**Extracted records**

——————

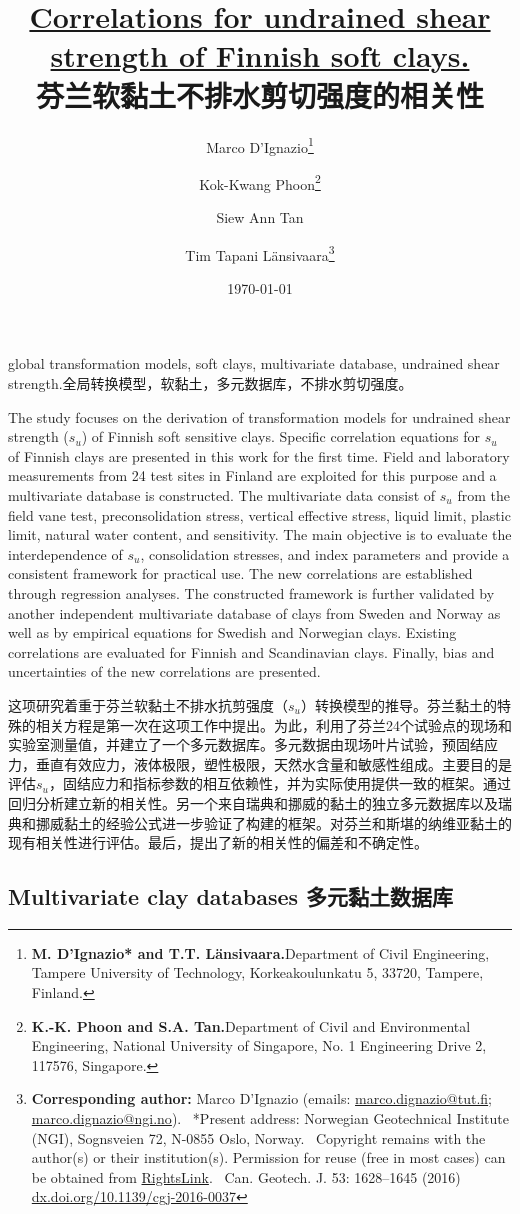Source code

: \documentclass{bilidoc}
\title{\textbf{\href{http://dx.doi.org/10.1139/cgj-2016-0037}{Correlations for undrained shear strength of Finnish soft clays.}\\芬兰软黏土不排水剪切强度的相关性}}
\date{\today}
\author{Marco D’Ignazio\thanks{
    \textbf{M. D’Ignazio* and T.T. Länsivaara.}Department of Civil Engineering, Tampere University of Technology, Korkeakoulunkatu 5, 33720, Tampere, Finland.
} \and Kok-Kwang Phoon\thanks{
    \textbf{K.-K. Phoon and S.A. Tan.}Department of Civil and Environmental Engineering, National University of Singapore, No. 1 Engineering Drive 2, 117576, Singapore.
} \and Siew Ann Tan \and Tim Tapani Länsivaara\thanks{
    \textbf{Corresponding author:} Marco D’Ignazio (emails: \url{marco.dignazio@tut.ﬁ}; \url{marco.dignazio@ngi.no}).\newline{}
    \indent{}~*Present address: Norwegian Geotechnical Institute (NGI), Sognsveien 72, N-0855 Oslo, Norway.\newline{}
    \indent{}~Copyright remains with the author(s) or their institution(s). Permission for reuse (free in most cases) can be obtained from \href{https://www.nrcresearchpress.com/page/authors/services/reprints}{RightsLink}.\newline{}\newline{}
    \indent{}~Can. Geotech. J. 53: 1628–1645 (2016) \href{http://dx.doi.org/10.1139/cgj-2016-0037}{dx.doi.org/10.1139/cgj-2016-0037}
}}
\begin{document}
\maketitle

\begin{Abstract}{global transformation models, soft clays, multivariate database, undrained shear strength.}{全局转换模型，软黏土，多元数据库，不排水剪切强度。}

    The study focuses on the derivation of transformation models for undrained shear strength ($s_u$) of Finnish soft sensitive clays. Speciﬁc correlation equations for $s_u$ of Finnish clays are presented in this work for the ﬁrst time. Field and laboratory measurements from 24 test sites in Finland are exploited for this purpose and a multivariate database is constructed. The multivariate data consist of $s_u$ from the ﬁeld vane test, preconsolidation stress, vertical effective stress, liquid limit, plastic limit, natural water content, and sensitivity. The main objective is to evaluate the interdependence of $s_u$, consolidation stresses, and index parameters and provide a consistent framework for practical use. The new correlations are established through regression analyses. The constructed framework is further validated by another independent multivariate database of clays from Sweden and Norway as well as by empirical equations for Swedish and Norwegian clays. Existing correlations are evaluated for Finnish and Scandinavian clays. Finally, bias and uncertainties of the new correlations are presented.

    \switchcolumn
    
    这项研究着重于芬兰软黏土不排水抗剪强度（$s_u$）转换模型的推导。芬兰黏土的特殊的相关方程是第一次在这项工作中提出。为此，利用了芬兰24个试验点的现场和实验室测量值，并建立了一个多元数据库。多元数据由现场叶片试验，预固结应力，垂直有效应力，液体极限，塑性极限，天然水含量和敏感性组成。主要目的是评估$s_u$，固结应力和指标参数的相互依赖性，并为实际使用提供一致的框架。通过回归分析建立新的相关性。另一个来自瑞典和挪威的黏土的独立多元数据库以及瑞典和挪威黏土的经验公式进一步验证了构建的框架。对芬兰和斯堪的纳维亚黏土的现有相关性进行评估。最后，提出了新的相关性的偏差和不确定性。

\end{Abstract}






\begin{appendix}
    \section{Multivariate clay databases 多元黏土数据库}\label{appendix:a}
\end{appendix}




\end{document}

——————

**Task objective**
Go through the records. Copy each line where "Phoon" appears.

**Expected answer**
} \and Kok-Kwang Phoon\thanks{
    \textbf{K.-K. Phoon and S.A. Tan.}Department of Civil and Environmental Engineering, National University of Singapore, No. 1 Engineering Drive 2, 117576, Singapore.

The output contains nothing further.